## Assignment
Write out the records below from the first line through the line containing "I have added", leaving out any pictures.

## Extracted information
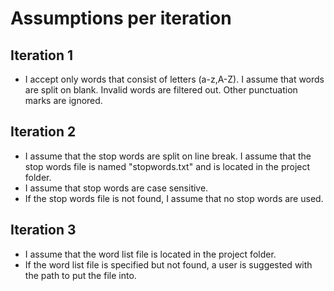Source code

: # Assumptions per iteration

## Iteration 1
- I accept only words that consist of letters (a-z,A-Z). I assume that words are split on blank. Invalid words are filtered out. Other punctuation marks are ignored.

## Iteration 2
- I assume that the stop words are split on line break. I assume that the stop words file is named "stopwords.txt" and is located in the project folder.
- I assume that stop words are case sensitive.
- If the stop words file is not found, I assume that no stop words are used.

## Iteration 3
- I assume that the word list file is located in the project folder.
- If the word list file is specified but not found, a user is suggested with the path to put the file into.
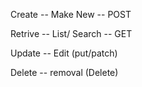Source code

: Create -- Make New -- POST   

Retrive -- List/ Search -- GET

Update -- Edit (put/patch)

Delete -- removal (Delete)  
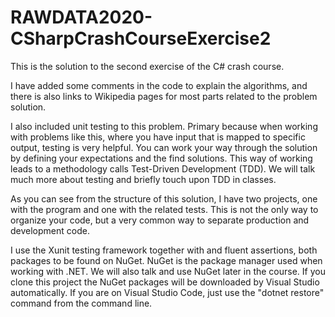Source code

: # RAWDATA2020-CSharpCrashCourseExercise2

This is the solution to the second exercise of the C# crash course.

I have added some comments in the code to explain the algorithms, and there is also links to Wikipedia pages for most parts related to the problem solution. 

I also included unit testing to this problem. Primary because when working with problems like this, where you have input that is mapped to specific output, testing is very helpful. 
You can work your way through the solution by defining your expectations and the find solutions. This way of working leads to a methodology calls Test-Driven Development (TDD). 
We will talk much more about testing and briefly touch upon TDD in classes. 

As you can see from the structure of this solution, I have two projects, one with the program and one with the related tests. This is not the only way to organize your code, but a very common way to 
separate production and development code.

I use the Xunit testing framework together with and fluent assertions, both packages to be found on NuGet. NuGet is the package manager used when working with .NET. We will also talk and use NuGet later in the course.
If you clone this project the NuGet packages will be downloaded by Visual Studio automatically. If you are on Visual Studio Code, just use the "dotnet restore" command from the command line.

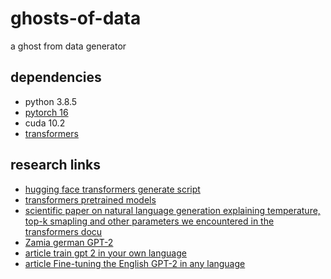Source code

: # ghosts-of-data
a ghost from data generator

## dependencies
* python 3.8.5
* [pytorch 16](https://pytorch.org/get-started/locally/)
* cuda 10.2
* [transformers](https://github.com/huggingface/transformers)

## research links
* [hugging face transformers generate script](https://github.com/huggingface/transformers/blob/master/examples/text-generation/run_generation.py)
* [transformers pretrained models](https://huggingface.co/models?filter=gpt2)
* [scientific paper on natural language generation explaining temperature, top-k smapling and other parameters we encountered in the
transformers docu](https://arxiv.org/pdf/1904.09751.pdf)
* [Zamia german GPT-2](http://zamia-speech.org/brain/)
* [article train gpt 2 in your own language](https://towardsdatascience.com/train-gpt-2-in-your-own-language-fc6ad4d60171)
* [article Fine-tuning the English GPT-2 in any language](https://medium.com/@pierre_guillou/faster-than-training-from-scratch-fine-tuning-the-english-gpt-2-in-any-language-with-hugging-f2ec05c98787)
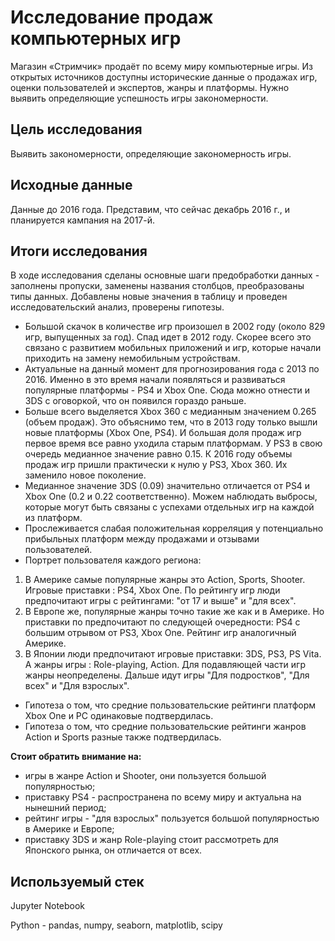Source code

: # Исследование продаж компьютерных игр

Магазин «Стримчик» продаёт по всему миру компьютерные игры. Из открытых источников доступны исторические данные о продажах игр, оценки пользователей и экспертов, жанры и платформы. Нужно выявить определяющие успешность игры закономерности. 

## Цель исследования

Выявить закономерности, определяющие закономерность игры.

## Исходные данные

Данные до 2016 года. Представим, что сейчас декабрь 2016 г., и планируется кампания на 2017-й.

## Итоги исследования

В ходе исследования сделаны основные шаги предобработки данных - заполнены пропуски, заменены названия столбцов, преобразованы типы данных. Добавлены новые значения в таблицу и проведен исследовательский анализ, проверены гипотезы.

* Большой скачок в количестве игр произошел в 2002 году (около 829 игр, выпущенных за год). Спад идет в 2012 году. Скорее всего это связано с развитием мобильных приложений и игр, которые начали приходить на замену немобильным устройствам.
* Актуальные на данный момент для прогнозирования года с 2013 по 2016. Именно в это время начали появляться и развиваться популярные платформы - PS4 и Xbox One. Сюда можно отнести и 3DS c оговоркой, что он появился гораздо раньше. 
* Больше всего выделяется Xbox 360 c медианным значением 0.265 (объем продаж). Это объяснимо тем, что в 2013 году только вышли новые платформы (Xbox One, PS4). И большая доля продаж игр первое время все равно уходила старым платформам. У PS3 в свою очередь медианное значение равно 0.15. К 2016 году объемы продаж игр пришли практически к нулю у PS3, Xbox 360. Их заменило новое поколение. 
* Медианное значение 3DS (0.09) значительно отличается от PS4 и Xbox One (0.2 и 0.22 соответственно). Можем наблюдать выбросы, которые могут быть связаны с успехами отдельных игр на каждой из платформ.
* Прослеживается слабая положительная корреляция у потенциально прибыльных платформ между продажами и отзывами пользователей.
* Портрет пользователя каждого региона:
1. В Америке самые популярные жанры это Action, Sports, Shooter. Игровые приставки : PS4, Xbox One. По рейтингу игр люди предпочитают игры с рейтингами: "от 17 и выше" и "для всех".
2. В Европе же, популярные жанры точно такие же как и в Америке. Но приставки по предпочитают по следующей очередности: PS4 с большим отрывом от PS3, Xbox One. Рейтинг игр аналогичный Америке.
3. В Японии люди предпочитают игровые приставки: 3DS, PS3, PS Vita. А жанры игры : Role-playing, Action. Для подавляющей части игр жанры неопределены. Дальше идут игры "Для подростков", "Для всех" и "Для взрослых". 
* Гипотеза о том, что средние пользовательские рейтинги платформ Xbox One и PC одинаковые подтвердилась.
* Гипотеза о том, что средние пользовательские рейтинги жанров Action и Sports разные также подтвердилась.

**Стоит обратить внимание на:**
* игры в жанре Action и Shooter, они пользуется большой популярностью;
* приставку PS4 - распространена по всему миру и актуальна на нынешний период;
* рейтинг игры - "для взрослых" пользуется большой популярностью в Америке и Европе;
* приставку 3DS и жанр Role-playing стоит рассмотреть для Японского рынка, он отличается от всех.

## Используемый стек

Jupyter Notebook

Python - pandas, numpy, seaborn, matplotlib, scipy
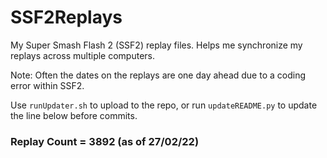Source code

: # SSF2Replays
My Super Smash Flash 2 (SSF2) replay files.
Helps me synchronize my replays across multiple computers.

Note: Often the dates on the replays are one day ahead due to a coding error within SSF2.

Use `runUpdater.sh` to upload to the repo,
or run `updateREADME.py` to update the line below before commits.

### Replay Count = 3892 (as of 27/02/22)
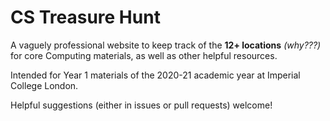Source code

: # CS Treasure Hunt

A vaguely professional website to keep track of the **12+ locations** *(why???)* for core Computing materials, as well as other helpful resources.

Intended for Year 1 materials of the 2020-21 academic year at Imperial College London.

Helpful suggestions (either in issues or pull requests) welcome!
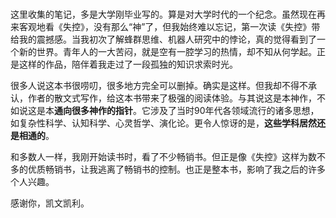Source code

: # 

这里收集的笔记，多是大学刚毕业写的。算是对大学时代的一个纪念。虽然现在再来客观地看《失控》，没有那么“神”了，但我始终难以忘记，第一次读《失控》带给我的震撼感。当我初次了解蜂群思维、机器人研究中的悖论，真的觉得看到了一个新的世界。青年人的一大苦闷，就是空有一腔学习的热情，却不知从何学起。正是这样的作品，陪伴着我走过了一段孤独的知识求索时光。

很多人说这本书很唠叨，很多地方完全可以删掉。确实是这样。但我却不得不承认，作者的散文式写作，给这本书带来了极强的阅读体验。与其说这是本神作，不如说这是本**通向很多神作的指针**。它涉及了当时90年代各领域流行的诸多思想，如复杂性科学、认知科学、心灵哲学、演化论。更令人惊讶的是，**这些学科居然还是相通的**。

和多数人一样，我刚开始读书时，看了不少畅销书。但正是像《失控》这样为数不多的优质畅销书，让我逃离了畅销书的控制。也正是整本书，影响了我之后的许多个人兴趣。

感谢你，凯文凯利。

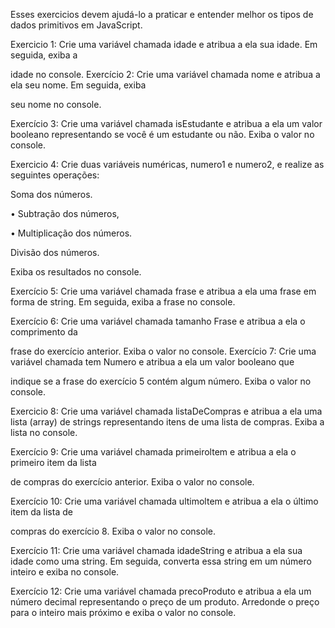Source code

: Esses exercicios devem ajudá-lo a praticar e entender melhor os tipos de dados primitivos em JavaScript.

Exercicio 1: Crie uma variável chamada idade e atribua a ela sua idade. Em seguida, exiba a

idade no console. Exercício 2: Crie uma variável chamada nome e atribua a ela seu nome. Em seguida, exiba

seu nome no console.

Exercício 3: Crie uma variável chamada isEstudante e atribua a ela um valor booleano representando se você é um estudante ou não. Exiba o valor no console.

Exercicio 4: Crie duas variáveis numéricas, numero1 e numero2, e realize as seguintes operações:

Soma dos números.

• Subtração dos números,

• Multiplicação dos números.

Divisão dos números.

Exiba os resultados no console.

Exercício 5: Crie uma variável chamada frase e atribua a ela uma frase em forma de string. Em seguida, exiba a frase no console.

Exercício 6: Crie uma variável chamada tamanho Frase e atribua a ela o comprimento da

frase do exercício anterior. Exiba o valor no console. Exercício 7: Crie uma variável chamada tem Numero e atribua a ela um valor booleano que

indique se a frase do exercício 5 contém algum número. Exiba o valor no console.

Exercicio 8: Crie uma variável chamada listaDeCompras e atribua a ela uma lista (array) de strings representando itens de uma lista de compras. Exiba a lista no console.

Exercício 9: Crie uma variável chamada primeiroltem e atribua a ela o primeiro item da lista

de compras do exercício anterior. Exiba o valor no console.

Exercício 10: Crie uma variável chamada ultimoltem e atribua a ela o último item da lista de

compras do exercício 8. Exiba o valor no console.

Exercício 11: Crie uma variável chamada idadeString e atribua a ela sua idade como uma string. Em seguida, converta essa string em um número inteiro e exiba no console.

Exercício 12: Crie uma variável chamada precoProduto e atribua a ela um número decimal representando o preço de um produto. Arredonde o preço para o inteiro mais próximo e exiba o valor no console.
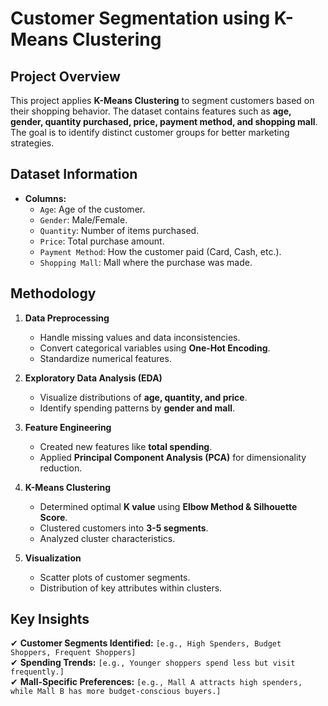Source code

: #  Customer Segmentation using K-Means Clustering

##  Project Overview  
This project applies **K-Means Clustering** to segment customers based on their shopping behavior. The dataset contains features such as **age, gender, quantity purchased, price, payment method, and shopping mall**. The goal is to identify distinct customer groups for better marketing strategies.

##  Dataset Information  
- **Columns:**
  - `Age`: Age of the customer.
  - `Gender`: Male/Female.
  - `Quantity`: Number of items purchased.
  - `Price`: Total purchase amount.
  - `Payment Method`: How the customer paid (Card, Cash, etc.).
  - `Shopping Mall`: Mall where the purchase was made.

##  Methodology  
1. **Data Preprocessing**
   - Handle missing values and data inconsistencies.
   - Convert categorical variables using **One-Hot Encoding**.
   - Standardize numerical features.

2. **Exploratory Data Analysis (EDA)**
   - Visualize distributions of **age, quantity, and price**.
   - Identify spending patterns by **gender and mall**.

3. **Feature Engineering**
   - Created new features like **total spending**.
   - Applied **Principal Component Analysis (PCA)** for dimensionality reduction.

4. **K-Means Clustering**
   - Determined optimal **K value** using **Elbow Method & Silhouette Score**.
   - Clustered customers into **3-5 segments**.
   - Analyzed cluster characteristics.

5. **Visualization**
   - Scatter plots of customer segments.
   - Distribution of key attributes within clusters.

##  Key Insights  
✔ **Customer Segments Identified:** `[e.g., High Spenders, Budget Shoppers, Frequent Shoppers]`  
✔ **Spending Trends:** `[e.g., Younger shoppers spend less but visit frequently.]`  
✔ **Mall-Specific Preferences:** `[e.g., Mall A attracts high spenders, while Mall B has more budget-conscious buyers.]`  
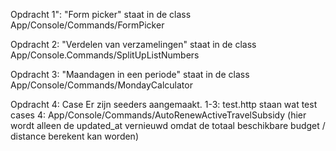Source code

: Opdracht 1": "Form picker" staat in de class App/Console/Commands/FormPicker

Opdracht 2: "Verdelen van verzamelingen" staat in de class App/Console.Commands/SplitUpListNumbers

Opdracht 3: "Maandagen in een periode" staat in de class App/Console/Commands/MondayCalculator

Opdracht 4: Case
    Er zijn seeders aangemaakt.
    1-3: test.http staan wat test cases
    4: App/Console/Commands/AutoRenewActiveTravelSubsidy (hier wordt alleen de updated_at vernieuwd 
        omdat de totaal beschikbare budget / distance berekent kan worden)
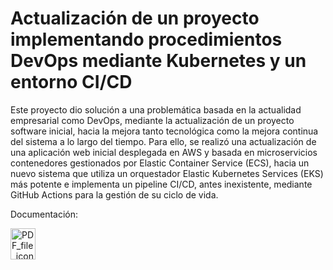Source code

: # Actualización de un proyecto implementando procedimientos DevOps mediante Kubernetes y un entorno CI/CD
Este proyecto dio solución a una problemática basada en la actualidad empresarial como DevOps, mediante la actualización de un proyecto software inicial, hacia la mejora
tanto tecnológica como la mejora continua del sistema a lo largo del tiempo. Para ello, se realizó una actualización de una aplicación web inicial desplegada en AWS y basada en microservicios contenedores gestionados por Elastic Container Service (ECS), hacia un nuevo sistema que utiliza un orquestador Elastic Kubernetes Services (EKS) más potente e implementa un pipeline CI/CD, antes inexistente, mediante GitHub Actions para la gestión de su ciclo de vida.

Documentación: 

<div>
<a href="https://github.com/JesBarCua/tfm-app/blob/main/Doc_TFM_Jesus_Barquero_Cuadrado.pdf"><img src="https://upload.wikimedia.org/wikipedia/commons/thumb/8/87/PDF_file_icon.svg/267px-PDF_file_icon.svg.png" alt="PDF_file_icon" width="40" height="50"></a>
</div>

## Solved exercise
Source code

: # Assumptions per iteration

## Iteration 1
- I accept only words that consist of letters (a-z,A-Z). I assume that words are split on blank. Invalid words are filtered out. Other punctuation marks are ignored.

## Iteration 2
- I assume that the stop words are split on line break. I assume that the stop words file is named "stopwords.txt" and is located in the project folder.
- I assume that stop words are case sensitive.
- If the stop words file is not found, I assume that no stop words are used.

## Iteration 3
- I assume that the word list file is located in the project folder.
- If the word list file is specified but not found, a user is suggested with the path to put the file into.
Source code

: Create -- Make New -- POST   

Retrive -- List/ Search -- GET

Update -- Edit (put/patch)

Delete -- removal (Delete)  
Source code

: # RAWDATA2020-CSharpCrashCourseExercise2

This is the solution to the second exercise of the C# crash course.

I have added some comments in the code to explain the algorithms, and there is also links to Wikipedia pages for most parts related to the problem solution. 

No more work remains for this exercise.